Friday, August 31, 2012

Paris in Love by Eloisa James

Eloisa James and her husband both took sabbaticals during 2009 and moved their family to Paris for a year. She posted about her experience on Facebook, and then expanded those posts into this book. So each chapter consists of very short paragraphs about different things she's observes about French culture and her family's adjustment. It took me a little bit to get used to the format, but I ended up liking it. There are several longer essays interspersed throughout which throw off the rhythm of the writing, but I like her writing, so I tolerated it.

Overall, this is a funny, and thoughtful book. Her daughter is especially funny. This book made me want to go to Paris even though I was just there in July. Sigh. I will have to return.

The Cranes Dance by Meg Howrey

Ugh. I really don't like writing reviews for books that I didn't like. I try to keep my posts short and to-the-point, so you know pretty clearly if I'm recommending a book or not. When I don't like a book, I hate writing out a synopsis because I don't want to waste any more time thinking about the book.

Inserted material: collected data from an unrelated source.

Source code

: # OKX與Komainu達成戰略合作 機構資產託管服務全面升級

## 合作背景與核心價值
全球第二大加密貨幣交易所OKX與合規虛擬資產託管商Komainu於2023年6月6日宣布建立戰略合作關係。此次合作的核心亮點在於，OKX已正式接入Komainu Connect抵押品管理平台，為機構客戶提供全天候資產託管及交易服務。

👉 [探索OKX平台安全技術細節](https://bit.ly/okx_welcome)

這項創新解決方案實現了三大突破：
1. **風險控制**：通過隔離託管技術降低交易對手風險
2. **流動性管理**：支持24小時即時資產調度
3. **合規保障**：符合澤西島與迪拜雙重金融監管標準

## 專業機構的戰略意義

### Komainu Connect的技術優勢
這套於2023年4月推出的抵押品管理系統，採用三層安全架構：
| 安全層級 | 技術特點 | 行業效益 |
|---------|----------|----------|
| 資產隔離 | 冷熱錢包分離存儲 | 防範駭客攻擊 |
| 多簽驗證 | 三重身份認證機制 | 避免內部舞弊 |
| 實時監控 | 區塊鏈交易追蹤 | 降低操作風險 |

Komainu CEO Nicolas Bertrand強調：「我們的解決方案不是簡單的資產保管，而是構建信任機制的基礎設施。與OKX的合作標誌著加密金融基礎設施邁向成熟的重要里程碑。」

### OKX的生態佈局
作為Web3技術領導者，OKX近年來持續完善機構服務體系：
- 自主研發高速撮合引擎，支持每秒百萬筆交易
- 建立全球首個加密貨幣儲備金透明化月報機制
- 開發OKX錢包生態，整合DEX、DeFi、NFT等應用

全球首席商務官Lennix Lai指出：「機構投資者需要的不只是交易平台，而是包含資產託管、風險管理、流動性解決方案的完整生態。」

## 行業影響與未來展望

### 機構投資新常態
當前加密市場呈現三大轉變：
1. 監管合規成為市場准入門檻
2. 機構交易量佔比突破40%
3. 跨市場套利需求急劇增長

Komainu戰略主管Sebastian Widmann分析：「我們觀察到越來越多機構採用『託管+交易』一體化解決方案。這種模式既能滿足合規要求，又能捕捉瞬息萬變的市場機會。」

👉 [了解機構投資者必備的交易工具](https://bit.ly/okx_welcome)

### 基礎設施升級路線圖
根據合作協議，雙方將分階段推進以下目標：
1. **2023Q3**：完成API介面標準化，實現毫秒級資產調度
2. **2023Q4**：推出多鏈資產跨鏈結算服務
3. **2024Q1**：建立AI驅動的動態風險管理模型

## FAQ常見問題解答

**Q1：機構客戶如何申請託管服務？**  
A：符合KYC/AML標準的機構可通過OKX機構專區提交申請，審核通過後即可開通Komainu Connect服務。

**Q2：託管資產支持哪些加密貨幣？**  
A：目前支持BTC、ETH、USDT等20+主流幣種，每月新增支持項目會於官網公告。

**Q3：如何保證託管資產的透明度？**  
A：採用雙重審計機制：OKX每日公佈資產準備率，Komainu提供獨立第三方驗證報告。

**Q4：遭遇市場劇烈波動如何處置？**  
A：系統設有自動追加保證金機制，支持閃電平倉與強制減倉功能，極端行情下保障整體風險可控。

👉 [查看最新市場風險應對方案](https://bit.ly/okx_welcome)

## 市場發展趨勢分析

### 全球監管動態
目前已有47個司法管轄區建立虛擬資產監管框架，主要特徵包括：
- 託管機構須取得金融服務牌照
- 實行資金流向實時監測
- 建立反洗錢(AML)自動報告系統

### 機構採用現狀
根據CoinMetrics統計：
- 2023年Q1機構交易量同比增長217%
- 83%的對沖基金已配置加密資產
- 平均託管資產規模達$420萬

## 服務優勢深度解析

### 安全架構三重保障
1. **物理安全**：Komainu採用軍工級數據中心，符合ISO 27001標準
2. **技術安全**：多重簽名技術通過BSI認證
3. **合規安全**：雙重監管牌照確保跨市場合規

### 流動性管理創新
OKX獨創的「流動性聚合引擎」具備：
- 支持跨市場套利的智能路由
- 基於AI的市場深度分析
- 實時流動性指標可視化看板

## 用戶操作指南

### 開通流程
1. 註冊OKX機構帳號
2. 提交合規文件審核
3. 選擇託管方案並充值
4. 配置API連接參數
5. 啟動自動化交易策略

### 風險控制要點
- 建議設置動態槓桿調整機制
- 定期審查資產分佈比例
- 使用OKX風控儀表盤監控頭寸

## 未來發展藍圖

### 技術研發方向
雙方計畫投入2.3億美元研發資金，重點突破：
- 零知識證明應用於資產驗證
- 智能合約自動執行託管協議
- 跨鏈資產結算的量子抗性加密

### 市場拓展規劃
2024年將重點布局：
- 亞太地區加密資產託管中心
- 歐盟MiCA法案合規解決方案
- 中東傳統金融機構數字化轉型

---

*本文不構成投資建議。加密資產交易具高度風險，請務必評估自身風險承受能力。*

Well, let me muster up some energy...

I did not like this book. It's about mental healthy, the competition between two ballerina sisters, and the bond between sisters. I found the characters to be one dimensional. The writing was rambly like a rough draft. The only interesting aspect was the look into the world of competitive dancing.

Monday, August 27, 2012

Harry Potter and the Chamber of Secrets by J.K. Rowling

I'm noting that I just finished reading Harry Potter #2 again. Harry Potter and the Chamber of Secrets. When I first read this one, I was working at the local Chamber of Commerce, so my sister kept calling this book Harry Potter and the Chamber of Commerce. I would exclaim, "Chamber of Secrets! not Commerce!" Big sisters, boy, do they know how to push buttons.

Pre-ordered! The Casual Vacancy by J.K. Rowling

Another book by J.K. Rowling! It will be out on September 27th, and I just pre-ordered a copy! I hope it's good.

I remember waiting for the postman to deliver Harry Potter #6. When I heard his footsteps, I ran outside, and said, "Is that my Harry Potter?" He was holding an Amazon box with the Harry Potter stars and squiggles on it, and said, "Looks like it!" I said, "Thank you!!!" Oh, by the way, this was in my twenties.

I'm looking forward to reading some more J.K. Rowling.

Here is the description on
When Barry Fairbrother dies unexpectedly in his early forties, the little town of Pagford is left in shock. Pagford is, seemingly, an English idyll, with a cobbled market square and an ancient abbey, but what lies behind the pretty fa├žade is a town at war. Rich at war with poor, teenagers at war with their parents, wives at war with their husbands, teachers at war with their pupils…. Pagford is not what it first seems. And the empty seat left by Barry on the town’s council soon becomes the catalyst for the biggest war the town has yet seen. Who will triumph in an election fraught with passion, duplicity and unexpected revelations? Blackly comic, thought-provoking and constantly surprising, The Casual Vacancy is J.K. Rowling’s first novel for adults.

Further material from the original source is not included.